## [PROBLEM]
In the entries below, find the line with "have a license.</span></span>" and the line with "product's check box.</span></span>". Print those two and everything between them exactly, and nothing else.

+-------+

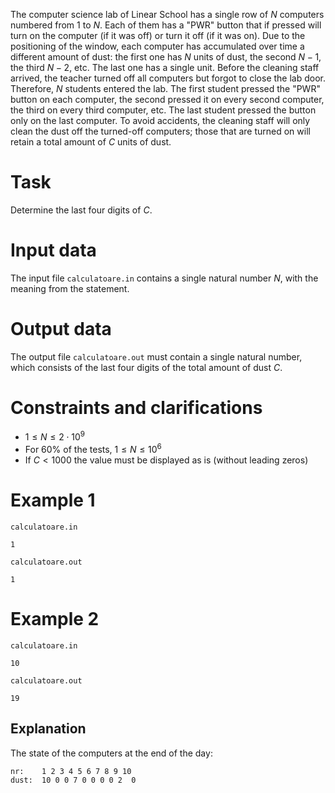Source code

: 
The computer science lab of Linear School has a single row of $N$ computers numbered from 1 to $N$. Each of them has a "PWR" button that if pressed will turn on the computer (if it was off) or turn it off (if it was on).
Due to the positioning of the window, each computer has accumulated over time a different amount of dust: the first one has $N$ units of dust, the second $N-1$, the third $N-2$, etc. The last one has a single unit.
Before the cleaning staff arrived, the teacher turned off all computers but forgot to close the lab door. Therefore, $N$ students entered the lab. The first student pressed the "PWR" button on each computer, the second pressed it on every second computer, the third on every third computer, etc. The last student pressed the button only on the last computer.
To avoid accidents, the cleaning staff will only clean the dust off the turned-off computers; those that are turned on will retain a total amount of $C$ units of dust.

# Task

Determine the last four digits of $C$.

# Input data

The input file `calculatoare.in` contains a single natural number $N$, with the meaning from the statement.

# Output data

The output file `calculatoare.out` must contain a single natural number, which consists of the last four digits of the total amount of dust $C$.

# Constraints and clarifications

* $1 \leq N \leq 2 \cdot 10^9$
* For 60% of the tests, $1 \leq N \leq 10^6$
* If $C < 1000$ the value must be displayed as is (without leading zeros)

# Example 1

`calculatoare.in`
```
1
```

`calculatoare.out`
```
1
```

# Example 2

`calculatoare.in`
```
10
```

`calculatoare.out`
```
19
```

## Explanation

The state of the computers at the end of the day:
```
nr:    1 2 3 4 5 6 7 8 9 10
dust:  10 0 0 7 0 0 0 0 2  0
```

+-------+

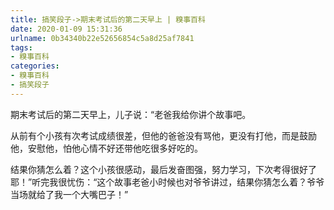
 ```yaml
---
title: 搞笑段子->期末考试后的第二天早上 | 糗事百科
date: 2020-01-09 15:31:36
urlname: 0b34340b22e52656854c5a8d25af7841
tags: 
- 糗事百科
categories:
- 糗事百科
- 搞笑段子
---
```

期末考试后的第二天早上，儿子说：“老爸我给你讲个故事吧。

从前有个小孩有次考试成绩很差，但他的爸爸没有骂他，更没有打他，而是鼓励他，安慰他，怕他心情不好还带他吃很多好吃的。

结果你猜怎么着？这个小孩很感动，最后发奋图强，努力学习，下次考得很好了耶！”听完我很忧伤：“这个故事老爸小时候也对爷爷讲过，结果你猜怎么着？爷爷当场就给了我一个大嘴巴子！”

+-------+

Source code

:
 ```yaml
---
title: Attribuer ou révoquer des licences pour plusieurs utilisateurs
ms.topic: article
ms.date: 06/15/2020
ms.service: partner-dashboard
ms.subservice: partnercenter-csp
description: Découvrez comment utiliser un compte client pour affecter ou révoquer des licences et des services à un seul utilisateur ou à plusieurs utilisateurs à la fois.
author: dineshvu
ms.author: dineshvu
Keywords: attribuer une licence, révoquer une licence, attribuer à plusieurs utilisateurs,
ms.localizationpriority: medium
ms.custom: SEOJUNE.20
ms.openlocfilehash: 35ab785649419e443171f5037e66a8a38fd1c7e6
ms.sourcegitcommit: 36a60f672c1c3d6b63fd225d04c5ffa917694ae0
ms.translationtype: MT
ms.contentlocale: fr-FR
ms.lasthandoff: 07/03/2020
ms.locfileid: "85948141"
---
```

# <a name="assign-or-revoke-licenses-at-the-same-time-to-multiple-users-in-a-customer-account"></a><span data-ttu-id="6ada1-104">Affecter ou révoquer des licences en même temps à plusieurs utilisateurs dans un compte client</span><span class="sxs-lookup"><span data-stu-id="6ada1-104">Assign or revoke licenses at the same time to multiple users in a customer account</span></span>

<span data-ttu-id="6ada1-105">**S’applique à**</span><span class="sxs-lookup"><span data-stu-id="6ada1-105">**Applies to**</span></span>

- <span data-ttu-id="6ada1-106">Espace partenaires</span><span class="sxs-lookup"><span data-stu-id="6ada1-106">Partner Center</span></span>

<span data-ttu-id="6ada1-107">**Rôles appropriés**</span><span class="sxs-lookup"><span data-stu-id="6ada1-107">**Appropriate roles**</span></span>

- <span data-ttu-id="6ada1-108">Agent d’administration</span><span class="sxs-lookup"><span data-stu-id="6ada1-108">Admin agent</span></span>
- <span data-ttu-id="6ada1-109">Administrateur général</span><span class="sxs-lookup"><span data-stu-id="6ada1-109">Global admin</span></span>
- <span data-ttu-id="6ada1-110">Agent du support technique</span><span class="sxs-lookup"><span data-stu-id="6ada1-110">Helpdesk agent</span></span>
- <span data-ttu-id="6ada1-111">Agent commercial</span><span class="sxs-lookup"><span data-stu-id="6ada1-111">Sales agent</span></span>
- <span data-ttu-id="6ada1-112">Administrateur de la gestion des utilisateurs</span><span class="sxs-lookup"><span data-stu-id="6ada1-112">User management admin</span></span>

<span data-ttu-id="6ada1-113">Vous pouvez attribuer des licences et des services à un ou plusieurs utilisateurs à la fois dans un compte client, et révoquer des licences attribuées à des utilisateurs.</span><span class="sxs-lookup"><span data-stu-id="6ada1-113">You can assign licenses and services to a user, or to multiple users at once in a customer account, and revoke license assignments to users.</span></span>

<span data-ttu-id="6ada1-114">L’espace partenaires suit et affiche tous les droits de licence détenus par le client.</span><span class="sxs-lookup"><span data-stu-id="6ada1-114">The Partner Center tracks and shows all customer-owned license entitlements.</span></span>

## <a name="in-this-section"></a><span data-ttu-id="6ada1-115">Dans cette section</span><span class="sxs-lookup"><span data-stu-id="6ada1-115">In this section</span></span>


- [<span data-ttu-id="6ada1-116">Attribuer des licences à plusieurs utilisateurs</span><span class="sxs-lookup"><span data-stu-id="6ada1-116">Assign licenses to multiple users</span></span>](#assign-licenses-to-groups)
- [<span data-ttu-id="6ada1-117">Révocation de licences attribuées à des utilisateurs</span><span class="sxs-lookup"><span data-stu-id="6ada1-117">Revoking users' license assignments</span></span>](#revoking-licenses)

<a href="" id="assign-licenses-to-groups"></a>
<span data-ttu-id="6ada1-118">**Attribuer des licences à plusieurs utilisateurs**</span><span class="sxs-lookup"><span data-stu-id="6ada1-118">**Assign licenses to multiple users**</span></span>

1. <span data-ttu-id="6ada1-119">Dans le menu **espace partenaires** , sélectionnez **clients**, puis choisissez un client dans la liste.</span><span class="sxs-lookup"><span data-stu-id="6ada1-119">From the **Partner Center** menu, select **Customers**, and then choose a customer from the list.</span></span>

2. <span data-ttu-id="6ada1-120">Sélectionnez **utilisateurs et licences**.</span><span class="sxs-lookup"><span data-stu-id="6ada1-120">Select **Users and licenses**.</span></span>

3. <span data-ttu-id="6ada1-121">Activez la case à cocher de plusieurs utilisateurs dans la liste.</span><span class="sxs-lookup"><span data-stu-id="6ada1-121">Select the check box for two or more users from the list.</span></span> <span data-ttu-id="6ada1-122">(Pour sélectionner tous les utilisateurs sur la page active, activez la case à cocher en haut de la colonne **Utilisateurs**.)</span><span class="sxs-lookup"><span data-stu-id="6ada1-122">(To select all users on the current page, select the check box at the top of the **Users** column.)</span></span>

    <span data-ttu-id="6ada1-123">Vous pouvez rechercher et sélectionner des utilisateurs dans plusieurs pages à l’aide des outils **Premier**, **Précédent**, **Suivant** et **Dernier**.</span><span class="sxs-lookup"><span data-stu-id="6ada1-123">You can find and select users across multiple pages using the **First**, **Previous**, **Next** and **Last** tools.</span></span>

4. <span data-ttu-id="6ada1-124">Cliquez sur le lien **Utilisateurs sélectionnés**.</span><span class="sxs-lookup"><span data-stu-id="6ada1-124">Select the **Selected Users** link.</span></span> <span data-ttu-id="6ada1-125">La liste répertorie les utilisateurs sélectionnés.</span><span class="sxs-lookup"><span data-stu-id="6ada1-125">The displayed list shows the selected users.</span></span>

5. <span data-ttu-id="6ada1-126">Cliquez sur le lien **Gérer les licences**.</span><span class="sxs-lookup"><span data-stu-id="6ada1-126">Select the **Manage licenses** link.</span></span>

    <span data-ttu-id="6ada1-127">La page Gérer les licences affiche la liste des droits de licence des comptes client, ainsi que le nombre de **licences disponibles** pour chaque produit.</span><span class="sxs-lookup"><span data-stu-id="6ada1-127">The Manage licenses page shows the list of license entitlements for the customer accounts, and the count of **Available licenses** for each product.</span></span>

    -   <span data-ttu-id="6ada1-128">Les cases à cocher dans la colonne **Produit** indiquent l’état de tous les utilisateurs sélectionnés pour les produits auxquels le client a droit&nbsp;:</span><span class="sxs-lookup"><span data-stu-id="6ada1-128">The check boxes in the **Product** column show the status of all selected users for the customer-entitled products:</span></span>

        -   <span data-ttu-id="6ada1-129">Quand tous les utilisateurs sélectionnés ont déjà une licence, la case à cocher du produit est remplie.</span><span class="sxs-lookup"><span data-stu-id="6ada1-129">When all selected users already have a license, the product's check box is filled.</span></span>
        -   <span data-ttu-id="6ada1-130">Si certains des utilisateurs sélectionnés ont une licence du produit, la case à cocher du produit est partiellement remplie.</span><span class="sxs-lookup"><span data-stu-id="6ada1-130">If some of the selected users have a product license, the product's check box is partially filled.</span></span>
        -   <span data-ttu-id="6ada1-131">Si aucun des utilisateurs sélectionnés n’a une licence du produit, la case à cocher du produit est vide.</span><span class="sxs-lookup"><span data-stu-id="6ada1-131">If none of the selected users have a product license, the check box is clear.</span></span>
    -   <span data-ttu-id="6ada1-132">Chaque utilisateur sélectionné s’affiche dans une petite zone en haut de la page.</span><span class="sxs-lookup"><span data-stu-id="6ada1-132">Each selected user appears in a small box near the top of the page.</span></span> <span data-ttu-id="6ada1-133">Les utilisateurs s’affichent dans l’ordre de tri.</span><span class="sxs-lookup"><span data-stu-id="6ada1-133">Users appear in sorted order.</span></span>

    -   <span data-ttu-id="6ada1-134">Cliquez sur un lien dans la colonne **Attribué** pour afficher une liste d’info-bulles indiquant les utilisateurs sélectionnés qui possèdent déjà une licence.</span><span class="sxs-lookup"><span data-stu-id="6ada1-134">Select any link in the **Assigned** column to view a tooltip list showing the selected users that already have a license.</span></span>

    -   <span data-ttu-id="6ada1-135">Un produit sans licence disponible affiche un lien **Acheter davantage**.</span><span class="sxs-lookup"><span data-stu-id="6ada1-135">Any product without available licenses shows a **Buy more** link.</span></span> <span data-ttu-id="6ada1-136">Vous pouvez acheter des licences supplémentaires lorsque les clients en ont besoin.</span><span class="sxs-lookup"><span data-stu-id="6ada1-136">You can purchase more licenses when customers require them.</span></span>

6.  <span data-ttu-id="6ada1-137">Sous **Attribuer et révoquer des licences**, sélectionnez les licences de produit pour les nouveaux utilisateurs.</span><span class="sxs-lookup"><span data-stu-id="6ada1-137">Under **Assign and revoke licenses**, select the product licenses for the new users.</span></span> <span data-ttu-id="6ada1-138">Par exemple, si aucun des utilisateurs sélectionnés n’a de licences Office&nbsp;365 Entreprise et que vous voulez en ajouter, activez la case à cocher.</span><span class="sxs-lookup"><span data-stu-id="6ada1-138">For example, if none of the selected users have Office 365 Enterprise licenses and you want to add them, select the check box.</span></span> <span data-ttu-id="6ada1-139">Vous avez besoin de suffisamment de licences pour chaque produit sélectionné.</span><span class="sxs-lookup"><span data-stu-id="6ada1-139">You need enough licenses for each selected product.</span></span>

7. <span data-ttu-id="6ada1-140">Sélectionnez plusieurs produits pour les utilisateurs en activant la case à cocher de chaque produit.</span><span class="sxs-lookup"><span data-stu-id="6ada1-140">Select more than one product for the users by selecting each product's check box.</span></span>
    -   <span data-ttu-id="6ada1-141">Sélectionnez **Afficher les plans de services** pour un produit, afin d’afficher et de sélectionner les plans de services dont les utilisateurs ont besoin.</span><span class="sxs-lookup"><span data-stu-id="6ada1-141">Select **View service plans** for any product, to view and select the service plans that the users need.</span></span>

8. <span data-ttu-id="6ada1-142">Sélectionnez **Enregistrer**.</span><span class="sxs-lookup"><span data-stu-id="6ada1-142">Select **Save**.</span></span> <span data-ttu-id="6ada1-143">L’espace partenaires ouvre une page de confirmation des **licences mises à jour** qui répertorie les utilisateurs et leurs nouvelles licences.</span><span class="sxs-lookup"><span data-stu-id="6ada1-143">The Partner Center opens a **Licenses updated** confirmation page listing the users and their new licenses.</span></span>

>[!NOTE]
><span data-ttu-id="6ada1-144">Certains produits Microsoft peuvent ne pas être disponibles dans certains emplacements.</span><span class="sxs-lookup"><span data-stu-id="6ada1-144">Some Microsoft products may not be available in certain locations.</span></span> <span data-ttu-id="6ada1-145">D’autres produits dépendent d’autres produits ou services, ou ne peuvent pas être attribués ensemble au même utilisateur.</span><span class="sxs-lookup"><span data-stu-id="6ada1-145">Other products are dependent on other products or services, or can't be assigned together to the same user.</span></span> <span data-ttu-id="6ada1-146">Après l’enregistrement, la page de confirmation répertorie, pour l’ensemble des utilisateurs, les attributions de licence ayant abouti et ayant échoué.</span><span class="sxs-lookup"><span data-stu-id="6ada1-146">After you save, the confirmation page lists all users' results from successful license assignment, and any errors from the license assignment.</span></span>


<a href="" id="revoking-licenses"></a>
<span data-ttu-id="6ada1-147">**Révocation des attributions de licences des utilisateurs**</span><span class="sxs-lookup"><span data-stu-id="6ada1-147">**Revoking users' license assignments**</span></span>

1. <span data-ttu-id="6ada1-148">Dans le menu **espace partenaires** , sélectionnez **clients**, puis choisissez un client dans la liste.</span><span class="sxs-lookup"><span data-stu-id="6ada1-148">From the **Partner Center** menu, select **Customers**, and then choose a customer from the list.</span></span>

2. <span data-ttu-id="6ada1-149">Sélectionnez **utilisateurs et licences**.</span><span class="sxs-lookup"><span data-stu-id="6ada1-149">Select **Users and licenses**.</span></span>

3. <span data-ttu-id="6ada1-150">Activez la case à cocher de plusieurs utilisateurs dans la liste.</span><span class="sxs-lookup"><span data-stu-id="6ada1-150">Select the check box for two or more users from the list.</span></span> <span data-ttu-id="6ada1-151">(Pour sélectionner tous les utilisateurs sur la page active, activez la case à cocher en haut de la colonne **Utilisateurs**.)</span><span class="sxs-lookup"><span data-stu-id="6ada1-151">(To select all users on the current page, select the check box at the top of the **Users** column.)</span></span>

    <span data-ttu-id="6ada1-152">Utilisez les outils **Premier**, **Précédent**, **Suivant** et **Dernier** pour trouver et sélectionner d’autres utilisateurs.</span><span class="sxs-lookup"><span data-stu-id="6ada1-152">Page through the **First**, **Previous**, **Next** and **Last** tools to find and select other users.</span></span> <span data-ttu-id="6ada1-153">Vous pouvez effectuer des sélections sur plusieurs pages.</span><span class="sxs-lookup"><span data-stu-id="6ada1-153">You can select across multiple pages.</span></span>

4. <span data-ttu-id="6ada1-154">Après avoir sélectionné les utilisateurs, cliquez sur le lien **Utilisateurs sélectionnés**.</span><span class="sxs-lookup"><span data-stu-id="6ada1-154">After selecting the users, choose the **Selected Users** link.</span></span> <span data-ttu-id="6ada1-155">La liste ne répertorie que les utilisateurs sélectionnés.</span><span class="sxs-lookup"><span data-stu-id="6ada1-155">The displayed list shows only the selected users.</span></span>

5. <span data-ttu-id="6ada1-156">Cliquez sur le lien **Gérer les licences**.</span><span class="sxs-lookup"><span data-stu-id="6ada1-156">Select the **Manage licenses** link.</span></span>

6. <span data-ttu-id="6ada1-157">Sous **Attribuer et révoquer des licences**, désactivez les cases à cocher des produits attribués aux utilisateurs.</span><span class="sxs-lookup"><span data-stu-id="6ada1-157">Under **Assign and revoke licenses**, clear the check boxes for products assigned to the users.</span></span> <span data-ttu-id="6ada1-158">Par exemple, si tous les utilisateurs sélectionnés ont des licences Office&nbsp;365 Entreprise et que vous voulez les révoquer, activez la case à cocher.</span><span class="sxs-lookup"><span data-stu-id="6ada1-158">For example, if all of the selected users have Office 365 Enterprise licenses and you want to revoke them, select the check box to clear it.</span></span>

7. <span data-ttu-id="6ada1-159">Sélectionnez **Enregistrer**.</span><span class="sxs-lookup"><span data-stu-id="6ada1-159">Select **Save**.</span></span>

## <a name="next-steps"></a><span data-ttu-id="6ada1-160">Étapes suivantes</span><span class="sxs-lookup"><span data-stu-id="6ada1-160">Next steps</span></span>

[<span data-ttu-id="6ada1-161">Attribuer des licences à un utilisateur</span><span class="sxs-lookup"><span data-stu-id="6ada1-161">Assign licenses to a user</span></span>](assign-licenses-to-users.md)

+-------+

## [EXERCISE SOLUTION]
    -   <span data-ttu-id="6ada1-134">Cliquez sur un lien dans la colonne **Attribué** pour afficher une liste d’info-bulles indiquant les utilisateurs sélectionnés qui possèdent déjà une licence.</span><span class="sxs-lookup"><span data-stu-id="6ada1-134">Select any link in the **Assigned** column to view a tooltip list showing the selected users that already have a license.</span></span>

    -   <span data-ttu-id="6ada1-135">Un produit sans licence disponible affiche un lien **Acheter davantage**.</span><span class="sxs-lookup"><span data-stu-id="6ada1-135">Any product without available licenses shows a **Buy more** link.</span></span> <span data-ttu-id="6ada1-136">Vous pouvez acheter des licences supplémentaires lorsque les clients en ont besoin.</span><span class="sxs-lookup"><span data-stu-id="6ada1-136">You can purchase more licenses when customers require them.</span></span>

6.  <span data-ttu-id="6ada1-137">Sous **Attribuer et révoquer des licences**, sélectionnez les licences de produit pour les nouveaux utilisateurs.</span><span class="sxs-lookup"><span data-stu-id="6ada1-137">Under **Assign and revoke licenses**, select the product licenses for the new users.</span></span> <span data-ttu-id="6ada1-138">Par exemple, si aucun des utilisateurs sélectionnés n’a de licences Office&nbsp;365 Entreprise et que vous voulez en ajouter, activez la case à cocher.</span><span class="sxs-lookup"><span data-stu-id="6ada1-138">For example, if none of the selected users have Office 365 Enterprise licenses and you want to add them, select the check box.</span></span> <span data-ttu-id="6ada1-139">Vous avez besoin de suffisamment de licences pour chaque produit sélectionné.</span><span class="sxs-lookup"><span data-stu-id="6ada1-139">You need enough licenses for each selected product.</span></span>

7. <span data-ttu-id="6ada1-140">Sélectionnez plusieurs produits pour les utilisateurs en activant la case à cocher de chaque produit.</span><span class="sxs-lookup"><span data-stu-id="6ada1-140">Select more than one product for the users by selecting each product's check box.</span></span>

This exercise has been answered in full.